SOURCE RECORDS section start
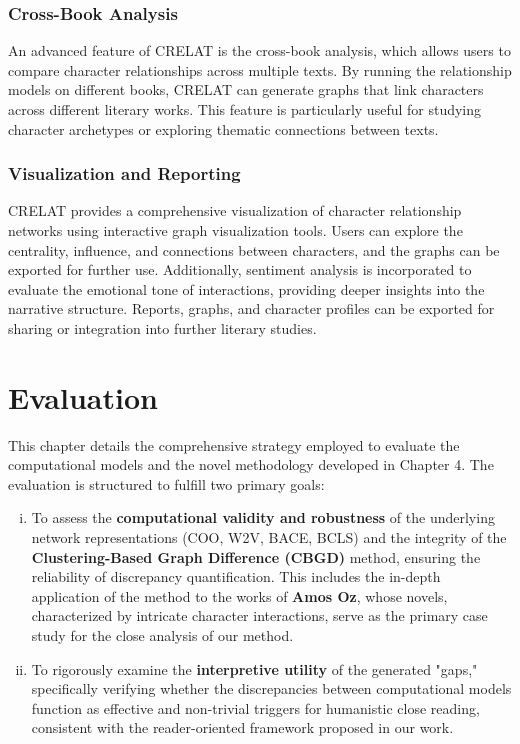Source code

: \documentclass[a4paper,12pt]{report}
\begin{document}
\subsection{Cross-Book Analysis}
An advanced feature of CRELAT is the cross-book analysis, which allows users to compare character relationships across multiple texts. By running the relationship models on different books, CRELAT can generate graphs that link characters across different literary works. This feature is particularly useful for studying character archetypes or exploring thematic connections between texts.

\subsection{Visualization and Reporting}
CRELAT provides a comprehensive visualization of character relationship networks using interactive graph visualization tools. Users can explore the centrality, influence, and connections between characters, and the graphs can be exported for further use. Additionally, sentiment analysis is incorporated to evaluate the emotional tone of interactions, providing deeper insights into the narrative structure. Reports, graphs, and character profiles can be exported for sharing or integration into further literary studies.
\chapter{Evaluation}
\label{chap:evaluation}

This chapter details the comprehensive strategy employed to evaluate the computational models and the novel methodology developed in Chapter 4. The evaluation is structured to fulfill two primary goals:
\begin{enumerate}[(i)]
    \item To assess the \textbf{computational validity and robustness} of the underlying network representations (COO, W2V, BACE, BCLS) and the integrity of the \textbf{Clustering-Based Graph Difference (CBGD)} method, ensuring the reliability of discrepancy quantification. This includes the in-depth application of the method to the works of \textbf{Amos Oz}, whose novels, characterized by intricate character interactions, serve as the primary case study for the close analysis of our method.
    \item To rigorously examine the \textbf{interpretive utility} of the generated "gaps," specifically verifying whether the discrepancies between computational models function as effective and non-trivial triggers for humanistic close reading, consistent with the reader-oriented framework proposed in our work.
\end{enumerate}
\end{document}
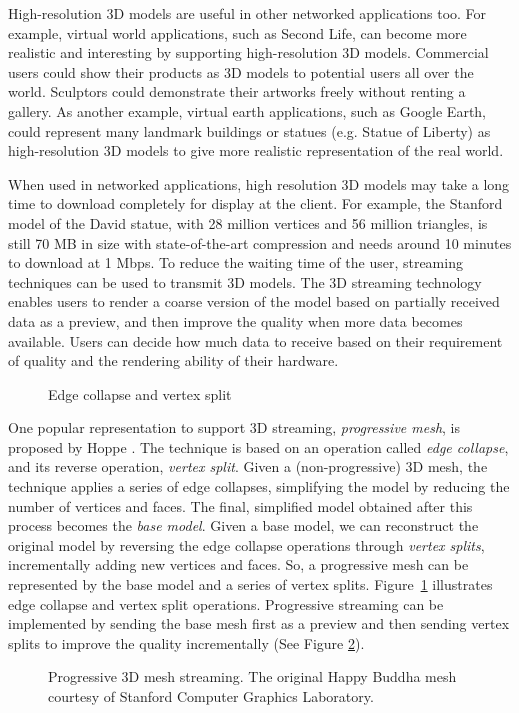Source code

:     High-resolution 3D models are useful in other networked applications too. 
    For example, virtual world applications,
    such as Second Life, can become more realistic and interesting by
    supporting high-resolution 3D models. 
    Commercial users could show their products as 3D models to potential users all over 
    the world. Sculptors could demonstrate their artworks freely without renting a gallery.
    As another example, virtual earth applications, 
    such as Google Earth, could represent many landmark buildings or statues
    (e.g. Statue of Liberty) as high-resolution 3D models to
    give more realistic representation of the real world.

    When used in networked applications, 
    high resolution 3D models may take a long time to download completely
    for display at the client. 
    For example, the Stanford model of the David statue, with 28 million vertices and
    56 million triangles, is still 70 MB in size with
    state-of-the-art compression \cite{alliez2001progressive} and needs around 10 minutes
    to download at 1 Mbps.  
    To reduce the waiting time of the user, 
    streaming techniques can be used to transmit 3D models. 
    The 3D streaming technology enables users to render a coarse version of the model
    based on partially received data as a preview, 
    and then improve the quality when more data becomes available. 
    Users can decide how much data to receive based on their requirement of quality
    and the rendering ability of their hardware.

\begin{figure}[htbp!]
\centering
{}
\caption{Edge collapse and vertex split}\label{f:intro:split2}
\end{figure}
    One popular representation to support 3D streaming, \textit{progressive mesh}, 
    is proposed by Hoppe \cite{hoppe96progressive}.
    The technique is based on an
    operation called \textit{edge collapse}, and its reverse
    operation, \textit{vertex split}.  Given a (non-progressive)
    3D mesh, the technique applies a series of edge collapses,
    simplifying the model by reducing the number of vertices and
    faces.  The final, simplified model obtained after this
    process becomes the \textit{base model}.  Given a base model,
    we can reconstruct the original model by reversing
    the edge collapse operations through \textit{vertex splits},
    incrementally adding new vertices and faces. So, a
    progressive mesh can be represented by the base
    model and a series of vertex splits.  
    Figure~\ref{f:intro:split2} illustrates edge
    collapse and vertex split operations.
    Progressive streaming can be implemented by sending the base mesh
    first as a preview and then sending vertex splits to improve 
    the quality incrementally (See Figure \ref{f:intro:progressive}).
    \begin{figure}[htbp!]
    \centering
    \caption[Progressive 3D mesh streaming.]{
    Progressive 3D mesh streaming. The original Happy Buddha mesh 
    courtesy of Stanford Computer Graphics Laboratory.
    \label{f:intro:progressive}}
    \end{figure}
    

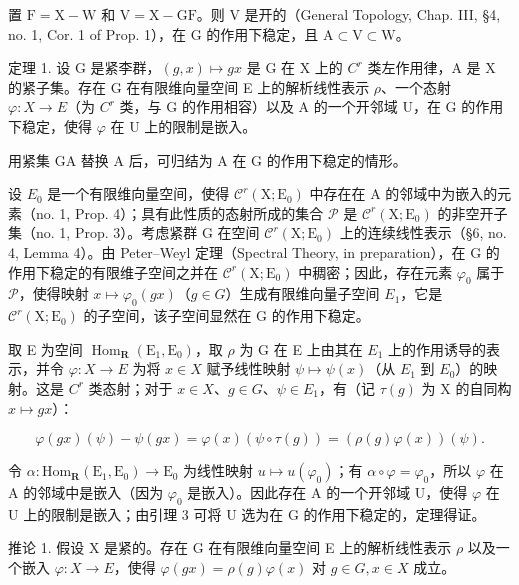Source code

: 置 \(\mathrm{F} = \mathrm{X} - \mathrm{W}\) 和 \(\mathrm{V} = \mathrm{X} - \mathrm{GF}\)。则 \(\mathrm{V}\) 是开的（General Topology, Chap. III, §4, no. 1, Cor. 1 of Prop. 1），在 \(\mathrm{G}\) 的作用下稳定，且 \(\mathrm{A} \subset \mathrm{V} \subset \mathrm{W}\)。

定理 1. 设 G 是紧李群，\((g,x)\mapsto gx\) 是 G 在 X 上的 \(C^{r}\) 类左作用律，A 是 X 的紧子集。存在 G 在有限维向量空间 E 上的解析线性表示 \(\rho\)、一个态射 \(\varphi:X\to E\)（为 \(C^{r}\) 类，与 G 的作用相容）以及 A 的一个开邻域 U，在 G 的作用下稳定，使得 \(\varphi\) 在 U 上的限制是嵌入。

用紧集 GA 替换 A 后，可归结为 A 在 G 的作用下稳定的情形。

设 \(E_0\) 是一个有限维向量空间，使得 \(\mathcal{C}^r(\mathrm{X};\mathrm{E}_0)\) 中存在在 A 的邻域中为嵌入的元素（no. 1, Prop. 4）；具有此性质的态射所成的集合 \(\mathcal{P}\) 是 \(\mathcal{C}^r(\mathrm{X};\mathrm{E}_0)\) 的非空开子集（no. 1, Prop. 3）。考虑紧群 G 在空间 \(\mathcal{C}^r(\mathrm{X};\mathrm{E}_0)\) 上的连续线性表示（§6, no. 4, Lemma 4）。由 Peter–Weyl 定理（Spectral Theory, in preparation），在 G 的作用下稳定的有限维子空间之并在 \(\mathcal{C}^r(\mathrm{X};\mathrm{E}_0)\) 中稠密；因此，存在元素 \(\varphi_0\) 属于 \(\mathcal{P}\)，使得映射 \(x \mapsto \varphi_0(gx)\)（\(g \in G\)）生成有限维向量子空间 \(E_1\)，它是 \(\mathcal{C}^r(\mathrm{X};\mathrm{E}_0)\) 的子空间，该子空间显然在 G 的作用下稳定。

取 E 为空间 \(\operatorname{Hom}_{\mathbf{R}}(\mathrm{E}_{1},\mathrm{E}_{0})\)，取 \(\rho\) 为 G 在 E 上由其在 \(E_{1}\) 上的作用诱导的表示，并令 \(\varphi:X\to E\) 为将 \(x\in X\) 赋予线性映射 \(\psi\mapsto\psi(x)\)（从 \(E_{1}\) 到 \(E_{0}\)）的映射。这是 \(C^{r}\) 类态射；对于 \(x\in X\)、\(g\in G\)、\(\psi\in E_{1}\)，有（记 \(\tau(g)\) 为 X 的自同构 \(x\mapsto gx\)）：

\[
\varphi (g x) (\psi) - \psi (g x) = \varphi (x) (\psi \circ \tau (g)) = (\rho (g) \varphi (x)) (\psi).
\]

令 \(\alpha : \mathrm{Hom}_{\mathbf{R}}(\mathrm{E}_1, \mathrm{E}_0) \to \mathrm{E}_0\) 为线性映射 \(u \mapsto u(\varphi_0)\)；有 \(\alpha \circ \varphi = \varphi_0\)，所以 \(\varphi\) 在 A 的邻域中是嵌入（因为 \(\varphi_0\) 是嵌入）。因此存在 A 的一个开邻域 U，使得 \(\varphi\) 在 U 上的限制是嵌入；由引理 3 可将 U 选为在 G 的作用下稳定的，定理得证。

推论 1. 假设 X 是紧的。存在 G 在有限维向量空间 E 上的解析线性表示 \(\rho\) 以及一个嵌入 \(\varphi: X \to E\)，使得 \(\varphi(gx) = \rho(g)\varphi(x)\) 对 \(g \in G, x \in X\) 成立。

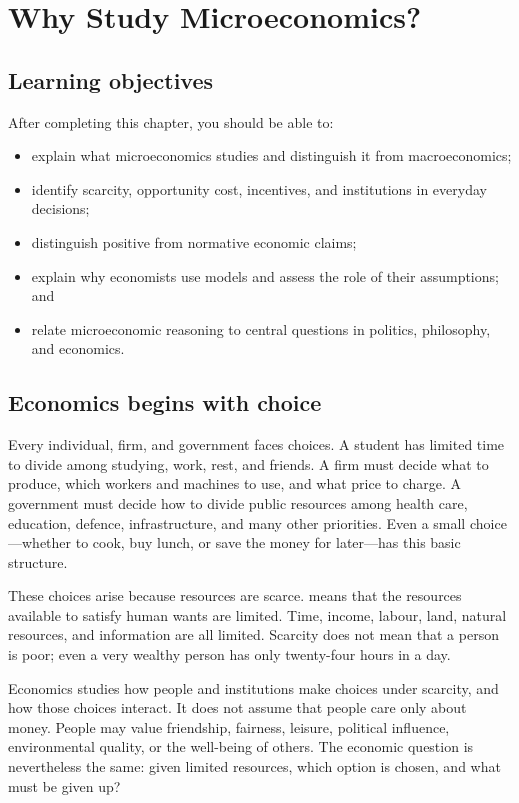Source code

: \chapter{Why Study Microeconomics?}
\label{chap:introduction}

\section{Learning objectives}

After completing this chapter, you should be able to:

\begin{itemize}
  \item explain what microeconomics studies and distinguish it from macroeconomics;
  \item identify scarcity, opportunity cost, incentives, and institutions in everyday decisions;
  \item distinguish positive from normative economic claims;
  \item explain why economists use models and assess the role of their assumptions; and
  \item relate microeconomic reasoning to central questions in politics, philosophy, and economics.
\end{itemize}

\section{Economics begins with choice}

Every individual, firm, and government faces choices. A student has limited
time to divide among studying, work, rest, and friends. A firm must decide
what to produce, which workers and machines to use, and what price to charge.
A government must decide how to divide public resources among health care,
education, defence, infrastructure, and many other priorities. Even a small
choice---whether to cook, buy lunch, or save the money for later---has this
basic structure.

These choices arise because resources are scarce. 
 means that the resources available to satisfy human wants are limited. Time, income, labour, land, natural resources, and information are all limited. Scarcity does not mean that a person is poor; even a very wealthy person has only twenty-four hours in a day.

Economics studies how people and institutions make choices under scarcity, and
how those choices interact. It does not assume that people care only about
money. People may value friendship, fairness, leisure, political influence,
environmental quality, or the well-being of others. The economic question is
nevertheless the same: given limited resources, which option is chosen, and
what must be given up?


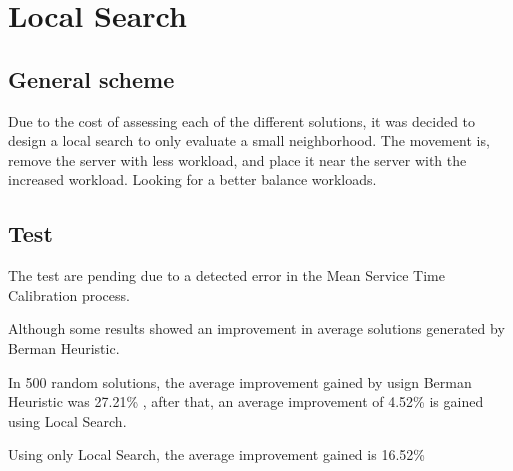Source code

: \section{Local Search}
\subsection{General scheme}
\begin{frame}
  Due to the cost of assessing each of the different solutions, it was decided
  to design a local search to only evaluate a small neighborhood.
  The movement is, remove the server with less workload,
  and place it near the server with the increased workload.
  Looking for a better balance workloads.
\end{frame}
\subsection{Test}
\begin{frame}
  The test are pending due to a detected error in the Mean Service Time 
  Calibration process.

  Although some results showed an improvement in average solutions generated by
  Berman Heuristic.

  In 500 random solutions, the average improvement gained by usign Berman
  Heuristic was 27.21\% , after that, an average improvement of 4.52\% 
  is gained using Local Search.

  Using only Local Search, the average improvement gained is 16.52\%
\end{frame}
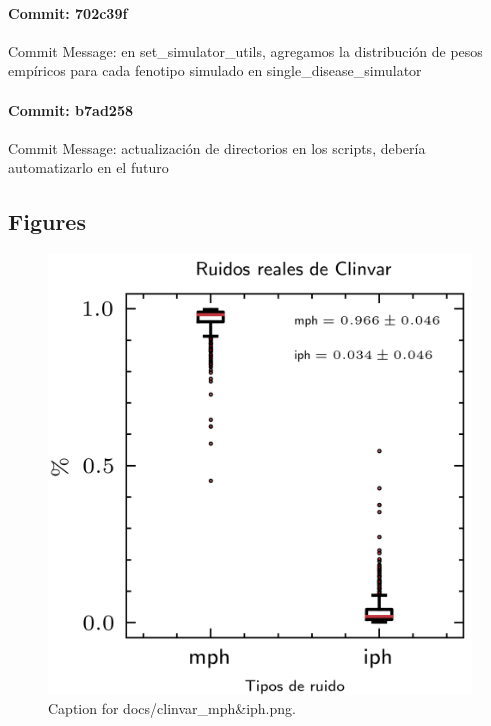 \documentclass{article}
\begin{document}
\paragraph{Commit: 702c39f}
Commit Message: en set_simulator_utils, agregamos la distribución de pesos empíricos para cada fenotipo simulado en single_disease_simulator

\paragraph{Commit: b7ad258}
Commit Message: actualización de directorios en los scripts, debería automatizarlo en el futuro

\subsection{Figures}
\begin{figure}[h] \centering \includegraphics{docs/clinvar_mph&iph.png} \caption{Caption for docs/clinvar_mph&iph.png.} \end{figure}
\end{document}
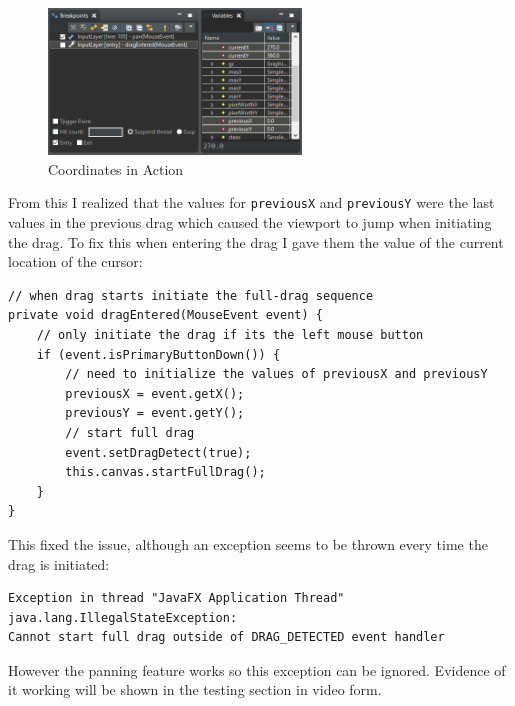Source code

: \documentclass[../../../../main.tex]{subfiles}
\begin{document}
\begin{figure}[H]
	\centering
	\includegraphics[width=0.6\textwidth]{images/debug}
	\caption{Coordinates in Action}
\end{figure}
From this I realized that the values for \texttt{previousX} and \texttt{previousY} were the last values in the previous drag which caused the viewport to jump when initiating the drag. To fix this when entering the drag I gave them the value of the current location of the cursor:
\begin{verbatim}
// when drag starts initiate the full-drag sequence
private void dragEntered(MouseEvent event) {
	// only initiate the drag if its the left mouse button
	if (event.isPrimaryButtonDown()) {
		// need to initialize the values of previousX and previousY
		previousX = event.getX();
		previousY = event.getY();
		// start full drag
		event.setDragDetect(true);
		this.canvas.startFullDrag();
	}
}
\end{verbatim}
This fixed the issue, although an exception seems to be thrown every time the drag is initiated:
\begin{verbatim}
Exception in thread "JavaFX Application Thread" java.lang.IllegalStateException:
Cannot start full drag outside of DRAG_DETECTED event handler
\end{verbatim}
However the panning feature works so this exception can be ignored. Evidence of it working will be shown in the testing section in video form.
\newpage
\end{document}
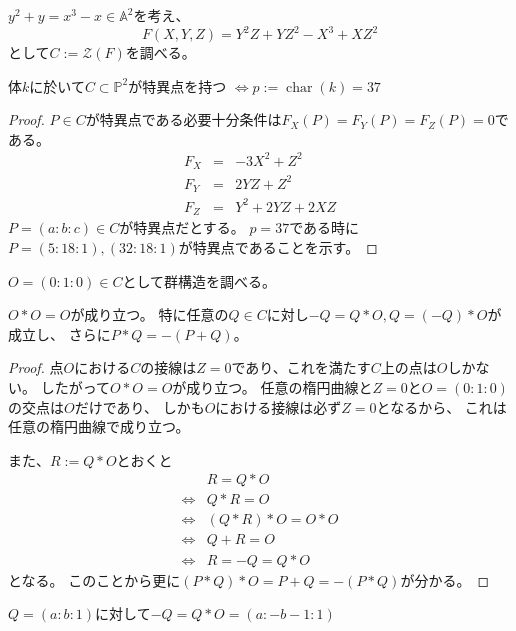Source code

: \documentclass[a4]{article}
\newcommand{\affine}{\mathbb{A}}
\newcommand{\proj}{\mathbb{P}}
\begin{document}
        \begin{Example}
            $y^2+y=x^3-x \in \affine^2$を考え、
            \[ F(X,Y,Z)=Y^2Z+YZ^2-X^3+XZ^2 \]として$C:=\mathcal{Z}(F)$を調べる。
            \begin{Lemma}
                体$k$に於いて$C \subset \proj^2$が特異点を持つ $\iff p:=\operatorname{char}(k)=37$
            \end{Lemma}
            \begin{proof}
            $P \in C$が特異点である必要十分条件は$F_X(P)=F_Y(P)=F_Z(P)=0$である。
            \begin{eqnarray*}
                F_X&=&-3X^2+Z^2 \\
                F_Y&=&2YZ+Z^2 \\
                F_Z&=&Y^2+2YZ+2XZ
            \end{eqnarray*}
            $P=(a:b:c) \in C$が特異点だとする。
            $p=37$である時に$P=(5:18:1),(32:18:1)$が特異点であることを示す。
            \end{proof}

            $O=(0:1:0) \in C$として群構造を調べる。

            \begin{Lemma}
            $O \ast O=O$が成り立つ。
            特に任意の$Q \in C$に対し$-Q=Q \ast O, Q=(-Q) \ast O$が成立し、
            さらに$P \ast Q=-(P + Q)$。
            \end{Lemma}
            \begin{proof}
                点$O$における$C$の接線は$Z=0$であり、これを満たす$C$上の点は$O$しかない。
                したがって$O \ast O=O$が成り立つ。
                任意の楕円曲線と$Z=0$と$O=(0:1:0)$の交点は$O$だけであり、
                しかも$O$における接線は必ず$Z=0$となるから、
                これは任意の楕円曲線で成り立つ。
                
                また、$R:=Q \ast O$とおくと
                \begin{align*}
                    {}& R=Q \ast O \\
                    \iff& Q \ast R=O \\
                    \iff& (Q \ast R) \ast O=O \ast O \\
                    \iff& Q+R=O \\
                    \iff& R=-Q=Q \ast O
                \end{align*}
                となる。
                このことから更に$(P \ast Q) \ast O=P+Q=-(P \ast Q)$が分かる。
            \end{proof}

            \begin{Lemma}
                $Q=(a:b:1)$に対して$-Q=Q \ast O=(a:-b-1:1)$
            \end{Lemma}

        \end{Example}
\end{document}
SOURCE RECORDS section end
* _TASK TO COMPLETE_
Show every line above in which the word "realistic" occurs.

* _COMPLETED TASK_
    such as Second Life, can become more realistic and interesting by
    give more realistic representation of the real world.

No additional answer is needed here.